Activity
A line qualifies if it holds the string "Pasang". Copy every qualifying line from the records.
--
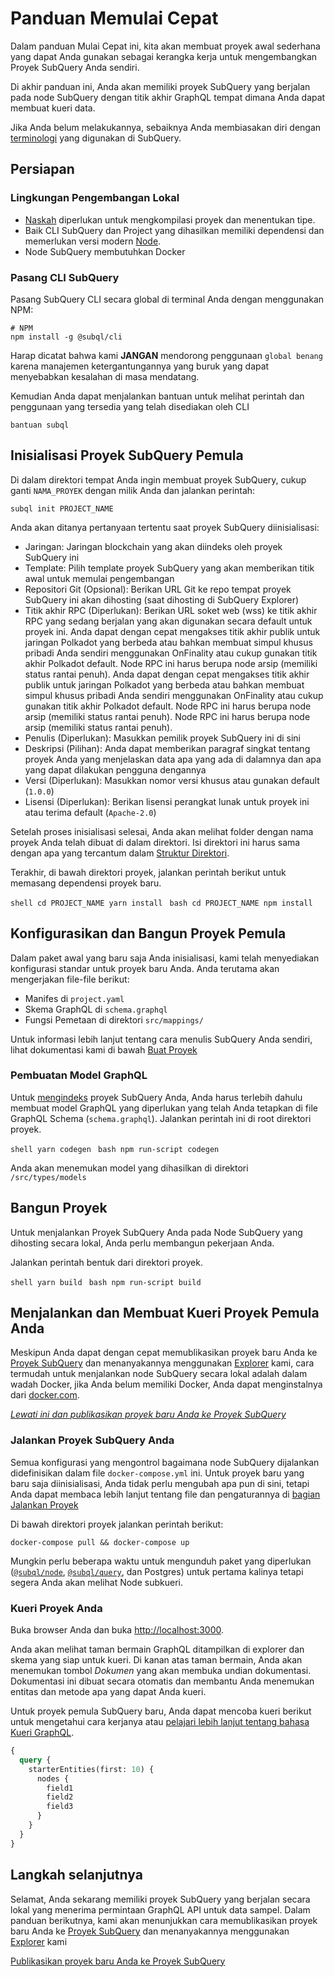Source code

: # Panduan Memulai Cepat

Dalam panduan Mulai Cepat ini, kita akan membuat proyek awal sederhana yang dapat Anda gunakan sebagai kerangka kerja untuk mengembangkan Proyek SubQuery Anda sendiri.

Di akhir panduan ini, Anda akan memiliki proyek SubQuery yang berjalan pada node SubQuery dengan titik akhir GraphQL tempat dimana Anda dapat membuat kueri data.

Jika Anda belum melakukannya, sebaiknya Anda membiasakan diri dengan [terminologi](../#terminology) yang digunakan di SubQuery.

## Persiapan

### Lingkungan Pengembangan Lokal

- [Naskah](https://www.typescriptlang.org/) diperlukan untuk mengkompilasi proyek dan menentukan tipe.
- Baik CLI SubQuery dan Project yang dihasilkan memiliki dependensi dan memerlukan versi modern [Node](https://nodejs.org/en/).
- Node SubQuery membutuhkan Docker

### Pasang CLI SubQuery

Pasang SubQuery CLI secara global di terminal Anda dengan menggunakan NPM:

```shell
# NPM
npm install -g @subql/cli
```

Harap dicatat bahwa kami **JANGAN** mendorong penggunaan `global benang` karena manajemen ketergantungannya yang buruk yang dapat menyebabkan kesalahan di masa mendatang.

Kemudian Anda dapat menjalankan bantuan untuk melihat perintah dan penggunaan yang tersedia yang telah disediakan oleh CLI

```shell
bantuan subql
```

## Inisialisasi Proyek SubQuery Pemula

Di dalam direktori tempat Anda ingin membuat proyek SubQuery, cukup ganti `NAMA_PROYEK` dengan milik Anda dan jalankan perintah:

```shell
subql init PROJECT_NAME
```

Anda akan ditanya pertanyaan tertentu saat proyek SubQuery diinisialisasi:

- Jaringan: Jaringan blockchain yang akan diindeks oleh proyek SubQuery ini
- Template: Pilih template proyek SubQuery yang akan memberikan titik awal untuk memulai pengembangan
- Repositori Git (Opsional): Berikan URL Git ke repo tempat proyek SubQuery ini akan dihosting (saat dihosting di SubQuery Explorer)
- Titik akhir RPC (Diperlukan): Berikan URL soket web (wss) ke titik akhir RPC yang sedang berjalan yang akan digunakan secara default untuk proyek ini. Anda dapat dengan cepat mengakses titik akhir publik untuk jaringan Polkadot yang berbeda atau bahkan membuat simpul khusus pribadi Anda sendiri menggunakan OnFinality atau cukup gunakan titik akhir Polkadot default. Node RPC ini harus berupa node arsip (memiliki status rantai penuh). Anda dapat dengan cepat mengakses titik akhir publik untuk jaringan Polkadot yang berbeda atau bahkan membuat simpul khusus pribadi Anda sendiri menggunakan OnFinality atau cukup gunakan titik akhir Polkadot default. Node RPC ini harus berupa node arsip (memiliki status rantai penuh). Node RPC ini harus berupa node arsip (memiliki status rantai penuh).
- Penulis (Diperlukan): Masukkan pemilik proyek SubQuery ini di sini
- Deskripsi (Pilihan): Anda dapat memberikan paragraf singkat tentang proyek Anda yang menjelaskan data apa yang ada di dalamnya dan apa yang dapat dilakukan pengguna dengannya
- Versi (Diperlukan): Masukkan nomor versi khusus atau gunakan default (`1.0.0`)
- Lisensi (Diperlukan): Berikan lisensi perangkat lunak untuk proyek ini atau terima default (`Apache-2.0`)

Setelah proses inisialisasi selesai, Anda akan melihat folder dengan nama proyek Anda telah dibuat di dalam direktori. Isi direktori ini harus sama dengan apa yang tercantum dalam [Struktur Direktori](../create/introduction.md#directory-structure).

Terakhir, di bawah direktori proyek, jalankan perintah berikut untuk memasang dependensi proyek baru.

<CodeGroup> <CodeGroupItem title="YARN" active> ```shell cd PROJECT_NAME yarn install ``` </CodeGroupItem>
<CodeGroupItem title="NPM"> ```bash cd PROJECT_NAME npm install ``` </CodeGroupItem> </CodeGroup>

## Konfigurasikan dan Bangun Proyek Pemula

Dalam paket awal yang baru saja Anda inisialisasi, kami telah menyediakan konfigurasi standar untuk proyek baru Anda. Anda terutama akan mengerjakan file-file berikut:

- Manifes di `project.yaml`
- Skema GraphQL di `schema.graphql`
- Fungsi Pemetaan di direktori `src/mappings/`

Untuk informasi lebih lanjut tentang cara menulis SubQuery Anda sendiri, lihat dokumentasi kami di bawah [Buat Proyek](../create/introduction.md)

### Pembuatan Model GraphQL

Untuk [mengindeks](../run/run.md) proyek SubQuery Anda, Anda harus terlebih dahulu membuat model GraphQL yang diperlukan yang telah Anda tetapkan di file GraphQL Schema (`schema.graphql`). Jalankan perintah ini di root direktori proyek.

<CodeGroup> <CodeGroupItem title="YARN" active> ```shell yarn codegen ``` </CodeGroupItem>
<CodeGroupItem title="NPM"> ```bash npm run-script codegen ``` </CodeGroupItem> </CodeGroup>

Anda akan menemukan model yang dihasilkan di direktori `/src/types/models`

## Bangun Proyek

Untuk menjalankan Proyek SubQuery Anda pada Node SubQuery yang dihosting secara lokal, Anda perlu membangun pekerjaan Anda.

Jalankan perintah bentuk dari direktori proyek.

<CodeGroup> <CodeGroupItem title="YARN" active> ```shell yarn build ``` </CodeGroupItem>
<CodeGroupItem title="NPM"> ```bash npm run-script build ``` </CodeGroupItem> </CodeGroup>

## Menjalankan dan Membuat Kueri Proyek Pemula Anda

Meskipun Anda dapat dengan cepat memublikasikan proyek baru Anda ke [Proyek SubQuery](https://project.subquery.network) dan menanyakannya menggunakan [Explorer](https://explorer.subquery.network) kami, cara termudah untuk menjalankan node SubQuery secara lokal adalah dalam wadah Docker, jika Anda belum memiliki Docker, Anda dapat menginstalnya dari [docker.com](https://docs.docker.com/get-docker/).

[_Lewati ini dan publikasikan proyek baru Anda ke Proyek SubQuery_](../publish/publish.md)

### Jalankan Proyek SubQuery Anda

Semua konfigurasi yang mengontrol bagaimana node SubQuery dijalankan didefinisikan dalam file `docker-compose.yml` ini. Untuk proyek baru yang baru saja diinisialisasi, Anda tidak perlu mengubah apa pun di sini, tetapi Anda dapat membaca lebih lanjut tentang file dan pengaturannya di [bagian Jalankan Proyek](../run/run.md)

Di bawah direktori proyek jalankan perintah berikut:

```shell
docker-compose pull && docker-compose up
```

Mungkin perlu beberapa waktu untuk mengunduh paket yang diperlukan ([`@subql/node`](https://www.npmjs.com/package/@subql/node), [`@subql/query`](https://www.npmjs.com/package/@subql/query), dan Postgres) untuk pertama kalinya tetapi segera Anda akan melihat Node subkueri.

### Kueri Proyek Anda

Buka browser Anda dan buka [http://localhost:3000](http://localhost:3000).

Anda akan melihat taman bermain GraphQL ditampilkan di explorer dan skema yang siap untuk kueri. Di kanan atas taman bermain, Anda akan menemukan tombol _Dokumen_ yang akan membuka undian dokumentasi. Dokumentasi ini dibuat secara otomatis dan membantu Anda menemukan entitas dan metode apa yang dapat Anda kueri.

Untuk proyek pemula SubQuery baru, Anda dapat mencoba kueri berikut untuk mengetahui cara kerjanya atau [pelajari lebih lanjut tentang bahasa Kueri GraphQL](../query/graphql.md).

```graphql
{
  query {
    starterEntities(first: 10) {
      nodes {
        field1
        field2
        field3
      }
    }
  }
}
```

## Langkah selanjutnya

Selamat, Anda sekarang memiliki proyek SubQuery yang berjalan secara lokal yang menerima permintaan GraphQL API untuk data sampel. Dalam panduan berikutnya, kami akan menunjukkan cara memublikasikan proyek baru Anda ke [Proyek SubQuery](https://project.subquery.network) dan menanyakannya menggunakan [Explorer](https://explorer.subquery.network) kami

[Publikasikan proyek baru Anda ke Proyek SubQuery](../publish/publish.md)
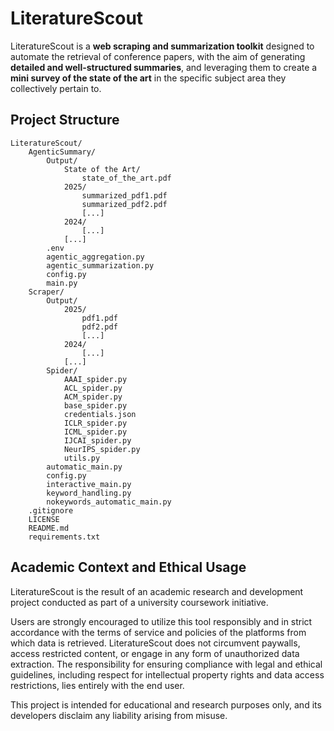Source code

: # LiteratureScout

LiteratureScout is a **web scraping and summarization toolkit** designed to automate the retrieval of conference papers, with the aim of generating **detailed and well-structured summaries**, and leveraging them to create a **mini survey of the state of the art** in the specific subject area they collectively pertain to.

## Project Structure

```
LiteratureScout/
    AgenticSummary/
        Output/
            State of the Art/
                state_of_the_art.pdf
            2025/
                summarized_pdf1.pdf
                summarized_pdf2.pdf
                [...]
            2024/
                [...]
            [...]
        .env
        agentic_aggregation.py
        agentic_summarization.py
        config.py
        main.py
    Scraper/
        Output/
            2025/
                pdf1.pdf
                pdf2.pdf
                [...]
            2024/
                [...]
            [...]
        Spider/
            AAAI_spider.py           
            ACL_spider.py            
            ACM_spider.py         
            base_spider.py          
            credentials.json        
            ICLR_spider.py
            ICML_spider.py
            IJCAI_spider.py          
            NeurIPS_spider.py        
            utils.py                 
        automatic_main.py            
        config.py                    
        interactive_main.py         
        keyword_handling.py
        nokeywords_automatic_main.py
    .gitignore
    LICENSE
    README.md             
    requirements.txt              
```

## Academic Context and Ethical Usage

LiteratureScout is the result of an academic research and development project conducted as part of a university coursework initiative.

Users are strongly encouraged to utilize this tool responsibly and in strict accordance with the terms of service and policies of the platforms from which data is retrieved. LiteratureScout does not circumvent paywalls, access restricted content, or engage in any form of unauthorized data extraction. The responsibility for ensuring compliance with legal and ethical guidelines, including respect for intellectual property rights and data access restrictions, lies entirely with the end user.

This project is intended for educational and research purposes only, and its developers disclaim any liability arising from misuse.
--
Response
### Pasang CLI SubQuery
Pasang SubQuery CLI secara global di terminal Anda dengan menggunakan NPM:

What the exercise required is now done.